## The problem
Print exactly the first lines of the records. Stop after the line containing "- [Enterprise 2.5.0", and leave every picture out.

────────

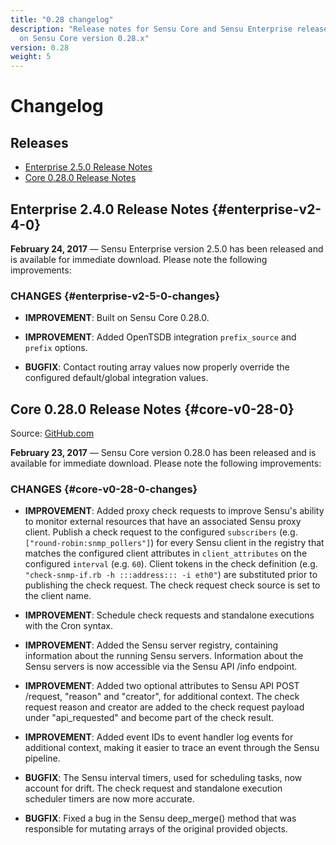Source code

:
 ```yaml
---
title: "0.28 changelog"
description: "Release notes for Sensu Core and Sensu Enterprise releases based
  on Sensu Core version 0.28.x"
version: 0.28
weight: 5
---
```


# Changelog

## Releases

- [Enterprise 2.5.0 Release Notes](#enterprise-v2-5-0)
- [Core 0.28.0 Release Notes](#core-v0-28-0)

## Enterprise 2.4.0 Release Notes {#enterprise-v2-4-0}

**February 24, 2017** &mdash; Sensu Enterprise version 2.5.0 has been
	released and is available for immediate download. Please note the
	following improvements:

### CHANGES {#enterprise-v2-5-0-changes}

- **IMPROVEMENT**: Built on Sensu Core 0.28.0.

- **IMPROVEMENT**: Added OpenTSDB integration `prefix_source` and `prefix`
	options.

- **BUGFIX**: Contact routing array values now properly override the
	configured default/global integration values.

## Core 0.28.0 Release Notes {#core-v0-28-0}

Source: [GitHub.com][2]

**February 23, 2017** &mdash; Sensu Core version 0.28.0 has been released
	and is available for immediate download. Please note the following
	improvements:

### CHANGES {#core-v0-28-0-changes}

- **IMPROVEMENT**: Added proxy check requests to improve Sensu's ability
	to monitor external resources that have an associated Sensu proxy
	client. Publish a check request to the configured `subscribers`
	(e.g. `["round-robin:snmp_pollers"]`) for every Sensu client in
	the registry that matches the configured client attributes in
	`client_attributes` on the configured `interval` (e.g. `60`).
	Client tokens in the check definition (e.g. `"check-snmp-if.rb -h
	:::address::: -i eth0"`) are substituted prior to publishing the
	check request. The check request check source is set to the client
	name.

- **IMPROVEMENT**: Schedule check requests and standalone executions with
	the Cron syntax.

- **IMPROVEMENT**: Added the Sensu server registry, containing information
	about the running Sensu servers. Information about the Sensu
	servers is now accessible via the Sensu API /info endpoint.

- **IMPROVEMENT**: Added two optional attributes to Sensu API POST
	/request, "reason" and "creator", for additional context. The
	check request reason and creator are added to the check request
	payload under "api_requested" and become part of the check result.

- **IMPROVEMENT**: Added event IDs to event handler log events for
	additional context, making it easier to trace an event through the
	Sensu pipeline.

- **BUGFIX**: The Sensu interval timers, used for scheduling tasks, now
	account for drift. The check request and standalone execution
	scheduler timers are now more accurate.

- **BUGFIX**: Fixed a bug in the Sensu deep_merge() method that was
	responsible for mutating arrays of the original provided objects.

[1]: https://github.com/sensu/sensu/blob/master/CHANGELOG.md
[2]: https://github.com/sensu/sensu/blob/master/CHANGELOG.md#0280---2017-02-23
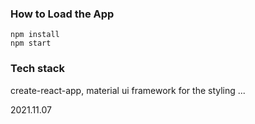 ### How to Load the App
```
npm install
npm start
```
### Tech stack
create-react-app,
material ui framework for the styling
...

2021.11.07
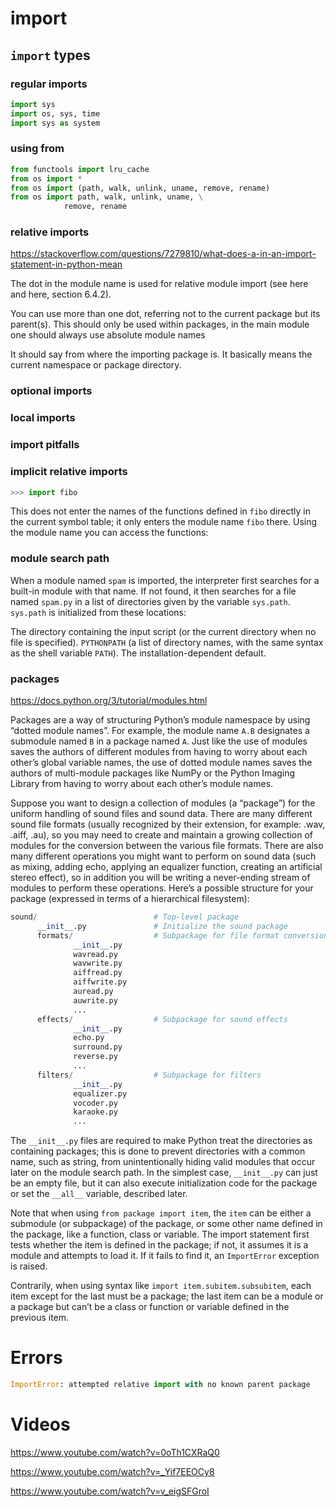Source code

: # import

## `import` types

### regular imports
```python
import sys
import os, sys, time
import sys as system
```

### using from

```python
from functools import lru_cache
from os import *
from os import (path, walk, unlink, uname, remove, rename)
from os import path, walk, unlink, uname, \
            remove, rename
```

### relative imports
https://stackoverflow.com/questions/7279810/what-does-a-in-an-import-statement-in-python-mean

The dot in the module name is used for relative module import (see here and
here, section 6.4.2).

You can use more than one dot, referring not to the current package but its
parent(s). This should only be used within packages, in the main module one
should always use absolute module names

It should say from where the importing package is. It basically means the
current namespace or package directory.

### optional imports

### local imports

### import pitfalls

### implicit relative imports

```python
>>> import fibo
```
This does not enter the names of the functions defined in `fibo` directly in the
current symbol table; it only enters the module name `fibo` there. Using the
module name you can access the functions:


### module search path

When a module named `spam` is imported, the interpreter first searches for a
built-in module with that name. If not found, it then searches for a file named
`spam.py` in a list of directories given by the variable `sys.path`. `sys.path` is
initialized from these locations:

The directory containing the input script (or the current directory when no file
is specified). `PYTHONPATH` (a list of directory names, with the same syntax as
the shell variable `PATH`). The installation-dependent default.


### packages
https://docs.python.org/3/tutorial/modules.html

Packages are a way of structuring Python’s module namespace by using “dotted
module names”. For example, the module name `A.B` designates a submodule named `B`
in a package named `A`. Just like the use of modules saves the authors of
different modules from having to worry about each other’s global variable names,
the use of dotted module names saves the authors of multi-module packages like
NumPy or the Python Imaging Library from having to worry about each other’s
module names.

Suppose you want to design a collection of modules (a “package”) for the uniform
handling of sound files and sound data. There are many different sound file
formats (usually recognized by their extension, for example: .wav, .aiff, .au),
so you may need to create and maintain a growing collection of modules for the
conversion between the various file formats. There are also many different
operations you might want to perform on sound data (such as mixing, adding echo,
applying an equalizer function, creating an artificial stereo effect), so in
addition you will be writing a never-ending stream of modules to perform these
operations. Here’s a possible structure for your package (expressed in terms of
a hierarchical filesystem):

```python
sound/                          # Top-level package
      __init__.py               # Initialize the sound package
      formats/                  # Subpackage for file format conversions
              __init__.py
              wavread.py
              wavwrite.py
              aiffread.py
              aiffwrite.py
              auread.py
              auwrite.py
              ...
      effects/                  # Subpackage for sound effects
              __init__.py
              echo.py
              surround.py
              reverse.py
              ...
      filters/                  # Subpackage for filters
              __init__.py
              equalizer.py
              vocoder.py
              karaoke.py
              ...
```

The `__init__.py` files are required to make Python treat the directories as
containing packages; this is done to prevent directories with a common name,
such as string, from unintentionally hiding valid modules that occur later on
the module search path. In the simplest case, `__init__.py` can just be an empty
file, but it can also execute initialization code for the package or set the
`__all__` variable, described later.

Note that when using `from package import item`, the `item` can be either a
submodule (or subpackage) of the package, or some other name defined in the
package, like a function, class or variable. The import statement first tests
whether the item is defined in the package; if not, it assumes it is a module
and attempts to load it. If it fails to find it, an `ImportError` exception is
raised.

Contrarily, when using syntax like `import item.subitem.subsubitem`, each item
except for the last must be a package; the last item can be a module or a
package but can’t be a class or function or variable defined in the previous
item.

# Errors

```python
ImportError: attempted relative import with no known parent package
```

# Videos

https://www.youtube.com/watch?v=0oTh1CXRaQ0

https://www.youtube.com/watch?v=_Yif7EEOCy8

https://www.youtube.com/watch?v=v_eigSFGroI
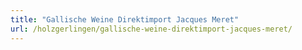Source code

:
 ```yaml
---
title: "Gallische Weine Direktimport Jacques Meret"
url: /holzgerlingen/gallische-weine-direktimport-jacques-meret/
---
```

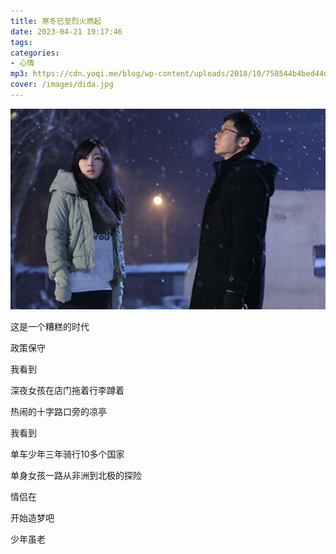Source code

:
 ```yaml
---
title: 寒冬已至烈火燃起
date: 2023-04-21 19:17:46
tags: 
categories:
- 心情
mp3: https://cdn.yoqi.me/blog/wp-content/uploads/2018/10/758544b4bed44dd47d9c60803caf3db5.mp3
cover: /images/dida.jpg
---
```

![](/images/dida.jpg)

这是一个糟糕的时代

政策保守



我看到

深夜女孩在店门拖着行李蹲着

热闹的十字路口旁的凉亭



我看到

单车少年三年骑行10多个国家

单身女孩一路从非洲到北极的探险

情侣在



开始造梦吧

少年虽老





























































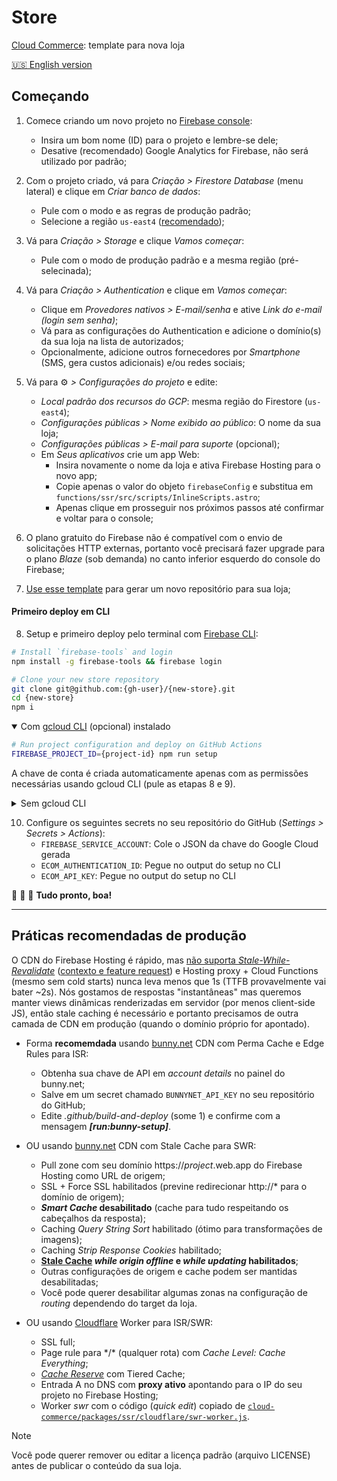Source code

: # Store

[Cloud Commerce](https://github.com/ecomplus/cloud-commerce): template para nova loja

[:us: English version](./SETUP.md)

## Começando

1. Comece criando um novo projeto no [Firebase console](https://console.firebase.google.com/):
    - Insira um bom nome (ID) para o projeto e lembre-se dele;
    - Desative (recomendado) Google Analytics for Firebase, não será utilizado por padrão;

2. Com o projeto criado, vá para _Criação > Firestore Database_ (menu lateral) e clique em _Criar banco de dados_:
    - Pule com o modo e as regras de produção padrão;
    - Selecione a região `us-east4` ([recomendado](https://github.com/ecomplus/cloud-commerce/issues/164));

3. Vá para _Criação > Storage_ e clique _Vamos começar_:
    - Pule com o modo de produção padrão e a mesma região (pré-selecinada);

4. Vá para _Criação > Authentication_ e clique em _Vamos começar_:
    - Clique em _Provedores nativos > E-mail/senha_ e ative _Link do e-mail (login sem senha)_;
    - Vá para as configurações do Authentication e adicione o domínio(s) da sua loja na lista de autorizados;
    - Opcionalmente, adicione outros fornecedores por _Smartphone_ (SMS, gera custos adicionais) e/ou redes sociais;

5. Vá para :gear: _> Configurações do projeto_ e edite:
    - _Local padrão dos recursos do GCP_: mesma região do Firestore (`us-east4`);
    - _Configurações públicas > Nome exibido ao público_: O nome da sua loja;
    - _Configurações públicas > E-mail para suporte_ (opcional);
    - Em _Seus aplicativos_ crie um app Web:
        + Insira novamente o nome da loja e ativa Firebase Hosting para o novo app;
        + Copie apenas o valor do objeto `firebaseConfig` e substitua em `functions/ssr/src/scripts/InlineScripts.astro`;
        + Apenas clique em prosseguir nos próximos passos até confirmar e voltar para o console;

6. O plano gratuito do Firebase não é compatível com o envio de solicitações HTTP externas, portanto você precisará fazer upgrade para o plano _Blaze_ (sob demanda) no canto inferior esquerdo do console do Firebase;

7. [Use esse template](https://github.com/ecomplus/store/generate) para gerar um novo repositório para sua loja;

#### Primeiro deploy em CLI

8. Setup e primeiro deploy pelo terminal com [Firebase CLI](https://firebase.google.com/docs/cli):
```bash
# Install `firebase-tools` and login
npm install -g firebase-tools && firebase login
```
```bash
# Clone your new store repository
git clone git@github.com:{gh-user}/{new-store}.git
cd {new-store}
npm i
```

<details open>
<summary>Com <a href="https://cloud.google.com/sdk/docs/install">gcloud CLI</a> (opcional) instalado</summary>

```bash
# Run project configuration and deploy on GitHub Actions
FIREBASE_PROJECT_ID={project-id} npm run setup
```

A chave de conta é criada automaticamente apenas com as permissões necessárias usando gcloud CLI (pule as etapas 8 e 9).

</details>

<details>
<summary>Sem gcloud CLI</summary>

```bash
# Run project configuration and first deploy
FIREBASE_PROJECT_ID={project-id} npm run setup -- --no-gcloud
npm run deploy
```

8. [Crie uma conta de serviço](https://console.cloud.google.com/iam-admin/serviceaccounts) para seu projeto do Firebase diretamente no Google Cloud Platform:
    - Nomeie _Cloud Commerce GH Actions (YOUR REPOSITORY)_;
    - Descreva como _A service account with permission to deploy Cloud Commerce from the GitHub repository to Firebase_;
    - Continue e selecione as seguintes permissões:
        1. _Administrador do Firebase_
        2. _Leitor de chaves de API_
        3. _Leitor do Cloud Run_
        4. _Administrador do Cloud Functions_
        5. _Administrador do Artifact Registry_
        6. _Criador do App Engine_
        7. _Administrador do App Engine_
        8. _Administrador do Cloud Scheduler_
        9. _Usuário da conta de serviço_

9. De volta na lista de contas de serviço, clique nos 3 pontos (ações) and selecione _Gerenciar chaves_, crie e faça o download de uma nova chave JSON para a conta recém criada;

</details>

10. Configure os seguintes secrets no seu repositório do GitHub (_Settings > Secrets > Actions_):
    - `FIREBASE_SERVICE_ACCOUNT`: Cole o JSON da chave do Google Cloud gerada
    - `ECOM_AUTHENTICATION_ID`: Pegue no output do setup no CLI
    - `ECOM_API_KEY`: Pegue no output do setup no CLI

:checkered_flag: :checkered_flag: :checkered_flag: **Tudo pronto, boa!**

---

## Práticas recomendadas de produção

O CDN do Firebase Hosting é rápido, mas [não suporta _Stale-While-Revalidate_](https://firebase.google.com/docs/hosting/manage-cache) ([contexto e feature request](https://firebase.uservoice.com/forums/948424-general/suggestions/47179505-hosting-cdn-cache-stale-while-revalidate)) e Hosting proxy + Cloud Functions (mesmo sem cold starts) nunca leva menos que 1s (TTFB provavelmente vai bater ~2s). Nós gostamos de respostas "instantâneas" mas queremos manter views dinâmicas renderizadas em servidor (por menos client-side JS), então stale caching é necessário e portanto precisamos de outra camada de CDN em produção (quando o domínio próprio for apontado).

- Forma **recomemdada** usando [bunny.net](https://bunny.net/) CDN com Perma Cache e Edge Rules para ISR:
    + Obtenha sua chave de API em _account details_ no painel do bunny.net;
    + Salve em um secret chamado `BUNNYNET_API_KEY` no seu repositório do GitHub;
    + Edite _.github/build-and-deploy_ (some 1) e confirme com a mensagem **_[run:bunny-setup]_**.

- OU usando [bunny.net](https://bunny.net/) CDN com Stale Cache para SWR:
    + Pull zone com seu domínio https://_project_.web.app do Firebase Hosting como URL de origem;
    + SSL + Force SSL habilitados (previne redirecionar http://* para o domínio de origem);
    + **_Smart Cache_ desabilitado** (cache para tudo respeitando os cabeçalhos da resposta);
    + Caching _Query String Sort_ habilitado (ótimo para transformações de imagens);
    + Caching _Strip Response Cookies_ habilitado;
    + **[Stale Cache](https://bunny.net/blog/introducing-stale-cache-more-efficient-cache-handling/) _while origin offline_ e _while updating_ habilitados**;
    + Outras configurações de origem e cache podem ser mantidas desabilitadas;
    + Você pode querer desabilitar algumas zonas na configuração de _routing_ dependendo do target da loja.

- OU usando [Cloudflare](https://www.cloudflare.com/) Worker para ISR/SWR:
    + SSL full;
    + Page rule para \*/\* (qualquer rota) com _Cache Level: Cache Everything_;
    + [_Cache Reserve_](https://www.cloudflare.com/products/cache-reserve/) com Tiered Cache;
    + Entrada A no DNS com **proxy ativo** apontando para o IP do seu projeto no Firebase Hosting;
    + Worker _swr_ com o código (_quick edit_) copiado de [`cloud-commerce/packages/ssr/cloudflare/swr-worker.js`](https://raw.githubusercontent.com/ecomplus/cloud-commerce/main/packages/ssr/cloudflare/swr-worker.js).

> [!NOTE]
> Você pode querer remover ou editar a licença padrão (arquivo LICENSE) antes de publicar o conteúdo da sua loja.
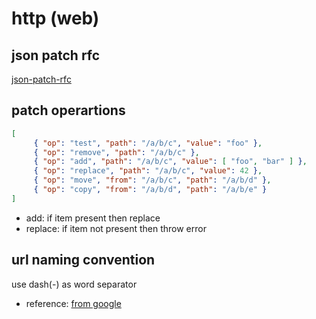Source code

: # http (web)

## json patch rfc

[json-patch-rfc](https://www.rfc-editor.org/rfc/rfc6902)

## patch operartions

```json
[
     { "op": "test", "path": "/a/b/c", "value": "foo" },
     { "op": "remove", "path": "/a/b/c" },
     { "op": "add", "path": "/a/b/c", "value": [ "foo", "bar" ] },
     { "op": "replace", "path": "/a/b/c", "value": 42 },
     { "op": "move", "from": "/a/b/c", "path": "/a/b/d" },
     { "op": "copy", "from": "/a/b/d", "path": "/a/b/e" }
]
```

- add: if item present then replace
- replace: if item not present then throw error

## url naming convention
use dash(-) as word separator
- reference: [from google](https://developers.google.com/search/docs/crawling-indexing/url-structure)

────────

## Answer space
Source code

:
 ```yaml
---
title: "0.28 changelog"
description: "Release notes for Sensu Core and Sensu Enterprise releases based
  on Sensu Core version 0.28.x"
version: 0.28
weight: 5
---
```


# Changelog

## Releases

- [Enterprise 2.5.0 Release Notes](#enterprise-v2-5-0)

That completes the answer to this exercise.